By the 1100s, Christmas carols were commonly sung in Italy around creches set up in churches; in 1223, St. Francis of Assisi famously held a Christmas Mass that included carols. By the 1300s, most of Europe and the United Kingdom were embracing and enriching the tradition of carols. There were occasional attempts over the centuries, notably by the Puritans, to banish carols from church services, but such actions invariably proved futile.

Today, it is impossible to imagine Christmas without carols. Easter, arguably the more significant holy day for Christians, never produced as much universally popular music, while the Nativity continues to inspire new carols, especially in England.

But the old favorites are not likely to be replaced anytime soon, if ever. For various reasons and in various ways, they have struck deep chords within people. Something in the musical simplicity and basic message of these time-tested carols continues to hit home.

The simplicity of "Silent Night," not to mention the warmth of its words, is a strong case in point. It is universally recognized as a quintessential Christmas carol, its gentle, lullaby rhythm and disarming melody perfectly matching the image of the Nativity. But it wasn't necessarily a case of love at first hearing. We may not know much about what the first listeners of the carol thought when Gruber and Mohr sang it alongside a creche in a side chapel of that Austrian church (some versions place the two performers at the main altar). But we can make a good guess. "Silent Night" apparently went over like a lead snowman on Dec. 24-25, 1818.

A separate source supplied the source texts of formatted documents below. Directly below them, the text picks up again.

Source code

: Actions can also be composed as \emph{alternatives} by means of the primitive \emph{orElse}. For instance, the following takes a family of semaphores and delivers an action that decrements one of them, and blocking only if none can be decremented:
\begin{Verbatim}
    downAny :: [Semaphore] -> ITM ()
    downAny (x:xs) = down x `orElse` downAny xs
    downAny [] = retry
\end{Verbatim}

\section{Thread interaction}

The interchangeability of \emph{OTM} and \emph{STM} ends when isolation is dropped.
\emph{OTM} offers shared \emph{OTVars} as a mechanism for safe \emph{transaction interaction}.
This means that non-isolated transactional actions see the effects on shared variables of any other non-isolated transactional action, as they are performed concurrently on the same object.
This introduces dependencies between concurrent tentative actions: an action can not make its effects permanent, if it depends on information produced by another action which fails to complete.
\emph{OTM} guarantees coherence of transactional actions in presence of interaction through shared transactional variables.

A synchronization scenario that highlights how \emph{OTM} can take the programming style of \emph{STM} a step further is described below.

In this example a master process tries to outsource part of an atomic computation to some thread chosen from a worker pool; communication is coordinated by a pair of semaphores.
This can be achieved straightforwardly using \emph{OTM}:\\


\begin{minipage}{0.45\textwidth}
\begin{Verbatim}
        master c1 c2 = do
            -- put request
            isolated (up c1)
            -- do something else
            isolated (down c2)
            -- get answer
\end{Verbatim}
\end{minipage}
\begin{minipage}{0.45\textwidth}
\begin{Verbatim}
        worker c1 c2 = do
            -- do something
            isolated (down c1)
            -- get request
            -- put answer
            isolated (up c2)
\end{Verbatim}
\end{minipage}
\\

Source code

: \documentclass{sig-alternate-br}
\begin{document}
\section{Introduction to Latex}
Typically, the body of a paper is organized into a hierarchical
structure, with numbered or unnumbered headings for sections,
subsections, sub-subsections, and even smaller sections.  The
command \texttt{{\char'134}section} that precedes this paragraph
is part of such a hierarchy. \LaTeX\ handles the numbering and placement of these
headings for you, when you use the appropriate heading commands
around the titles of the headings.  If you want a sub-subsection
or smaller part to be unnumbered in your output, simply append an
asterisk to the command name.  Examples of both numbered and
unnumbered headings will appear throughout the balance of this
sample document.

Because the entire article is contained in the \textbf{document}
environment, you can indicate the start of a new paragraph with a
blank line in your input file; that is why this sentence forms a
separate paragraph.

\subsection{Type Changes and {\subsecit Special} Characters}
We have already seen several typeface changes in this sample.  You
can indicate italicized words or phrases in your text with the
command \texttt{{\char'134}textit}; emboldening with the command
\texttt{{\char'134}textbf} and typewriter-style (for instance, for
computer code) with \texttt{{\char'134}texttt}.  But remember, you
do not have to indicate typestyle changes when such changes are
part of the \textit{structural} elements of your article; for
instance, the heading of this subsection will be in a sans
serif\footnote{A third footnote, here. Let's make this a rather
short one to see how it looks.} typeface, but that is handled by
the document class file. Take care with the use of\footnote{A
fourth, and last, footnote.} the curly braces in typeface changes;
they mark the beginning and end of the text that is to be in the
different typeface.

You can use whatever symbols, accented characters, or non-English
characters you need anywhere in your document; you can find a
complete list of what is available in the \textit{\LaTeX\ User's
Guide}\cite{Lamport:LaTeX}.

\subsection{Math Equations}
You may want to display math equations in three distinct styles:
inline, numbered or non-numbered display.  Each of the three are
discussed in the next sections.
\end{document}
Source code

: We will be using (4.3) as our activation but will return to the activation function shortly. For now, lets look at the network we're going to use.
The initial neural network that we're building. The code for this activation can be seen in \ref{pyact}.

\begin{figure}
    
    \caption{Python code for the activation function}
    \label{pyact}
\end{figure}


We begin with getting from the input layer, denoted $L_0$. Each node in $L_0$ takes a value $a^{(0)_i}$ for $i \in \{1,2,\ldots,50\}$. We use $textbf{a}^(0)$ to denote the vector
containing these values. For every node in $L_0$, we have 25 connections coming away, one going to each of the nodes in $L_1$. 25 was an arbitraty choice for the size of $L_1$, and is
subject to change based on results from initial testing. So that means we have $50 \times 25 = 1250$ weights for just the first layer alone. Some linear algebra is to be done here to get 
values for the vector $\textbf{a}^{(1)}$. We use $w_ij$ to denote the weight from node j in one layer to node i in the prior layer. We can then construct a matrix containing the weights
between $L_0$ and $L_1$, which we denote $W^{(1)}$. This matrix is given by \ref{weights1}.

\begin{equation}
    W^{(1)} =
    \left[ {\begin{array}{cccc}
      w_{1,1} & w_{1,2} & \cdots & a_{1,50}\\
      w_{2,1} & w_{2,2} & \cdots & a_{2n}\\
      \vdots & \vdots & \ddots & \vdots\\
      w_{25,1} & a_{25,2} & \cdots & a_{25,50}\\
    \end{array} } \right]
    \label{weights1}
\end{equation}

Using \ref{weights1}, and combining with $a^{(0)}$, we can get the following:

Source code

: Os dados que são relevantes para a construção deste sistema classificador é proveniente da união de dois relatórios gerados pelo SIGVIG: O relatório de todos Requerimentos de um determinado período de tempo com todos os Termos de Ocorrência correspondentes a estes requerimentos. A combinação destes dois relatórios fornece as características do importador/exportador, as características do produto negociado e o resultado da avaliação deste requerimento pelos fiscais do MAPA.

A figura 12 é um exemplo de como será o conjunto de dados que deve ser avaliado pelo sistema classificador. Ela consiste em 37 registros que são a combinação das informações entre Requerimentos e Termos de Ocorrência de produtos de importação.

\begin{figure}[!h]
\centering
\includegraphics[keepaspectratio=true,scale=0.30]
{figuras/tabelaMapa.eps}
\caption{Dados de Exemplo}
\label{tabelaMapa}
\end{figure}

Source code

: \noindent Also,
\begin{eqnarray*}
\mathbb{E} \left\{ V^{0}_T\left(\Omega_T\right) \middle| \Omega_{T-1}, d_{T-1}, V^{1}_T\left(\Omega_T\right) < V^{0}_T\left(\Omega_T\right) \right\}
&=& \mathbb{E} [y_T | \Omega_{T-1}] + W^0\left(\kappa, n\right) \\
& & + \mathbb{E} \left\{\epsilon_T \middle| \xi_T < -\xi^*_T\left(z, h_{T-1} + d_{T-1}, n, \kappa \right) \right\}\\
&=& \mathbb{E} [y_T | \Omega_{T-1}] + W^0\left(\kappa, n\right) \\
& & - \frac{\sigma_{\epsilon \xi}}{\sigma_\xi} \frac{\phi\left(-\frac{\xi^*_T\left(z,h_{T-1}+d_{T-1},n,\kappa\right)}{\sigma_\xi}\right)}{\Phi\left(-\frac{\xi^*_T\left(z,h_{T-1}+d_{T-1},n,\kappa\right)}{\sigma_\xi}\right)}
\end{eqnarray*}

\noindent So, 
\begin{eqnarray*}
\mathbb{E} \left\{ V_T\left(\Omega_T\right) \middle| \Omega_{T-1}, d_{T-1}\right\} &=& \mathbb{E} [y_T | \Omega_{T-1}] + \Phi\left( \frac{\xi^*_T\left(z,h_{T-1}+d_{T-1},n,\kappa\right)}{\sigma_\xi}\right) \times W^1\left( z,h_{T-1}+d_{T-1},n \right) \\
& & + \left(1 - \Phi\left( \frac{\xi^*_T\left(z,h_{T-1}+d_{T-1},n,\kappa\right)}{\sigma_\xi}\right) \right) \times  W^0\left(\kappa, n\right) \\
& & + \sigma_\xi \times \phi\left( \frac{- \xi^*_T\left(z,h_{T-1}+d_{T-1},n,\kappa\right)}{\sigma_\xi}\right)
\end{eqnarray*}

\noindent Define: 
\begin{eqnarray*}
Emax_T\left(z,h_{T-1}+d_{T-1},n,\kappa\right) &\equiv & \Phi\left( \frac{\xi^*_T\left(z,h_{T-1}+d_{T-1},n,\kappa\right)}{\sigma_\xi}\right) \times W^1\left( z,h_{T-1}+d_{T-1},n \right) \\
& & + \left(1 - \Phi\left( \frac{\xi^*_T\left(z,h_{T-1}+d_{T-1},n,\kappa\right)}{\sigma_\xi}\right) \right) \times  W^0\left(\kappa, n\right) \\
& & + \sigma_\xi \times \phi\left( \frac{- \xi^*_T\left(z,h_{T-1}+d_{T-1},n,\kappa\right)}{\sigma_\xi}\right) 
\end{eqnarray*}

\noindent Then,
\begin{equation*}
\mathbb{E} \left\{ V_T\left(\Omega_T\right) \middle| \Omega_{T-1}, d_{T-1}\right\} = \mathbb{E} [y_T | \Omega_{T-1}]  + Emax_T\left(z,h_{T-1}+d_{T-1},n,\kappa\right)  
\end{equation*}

Well, maybe it wasn't that bad, but it took quite a while before the carol started to register on the Christmas Hit Parade. The organ repairman who eventually showed up at Oberndorf a few days after that Midnight Mass found a copy of "Silent Night," liked it and spread it around on his subsequent travels through the region.

Still, the song did not catch on quickly. Ian Bradley, in his indispensable sourcebook, "The Penguin Book of Carols," says that "Silent Night" might have "sunk without a trace, alongside hundreds of other Austrian folk carols, had a manuscript copy of it not come into the hands of Josef Strasser, a glove-maker and folk-music enthusiast who had a family singing group in the best 'Sound of Music' tradition."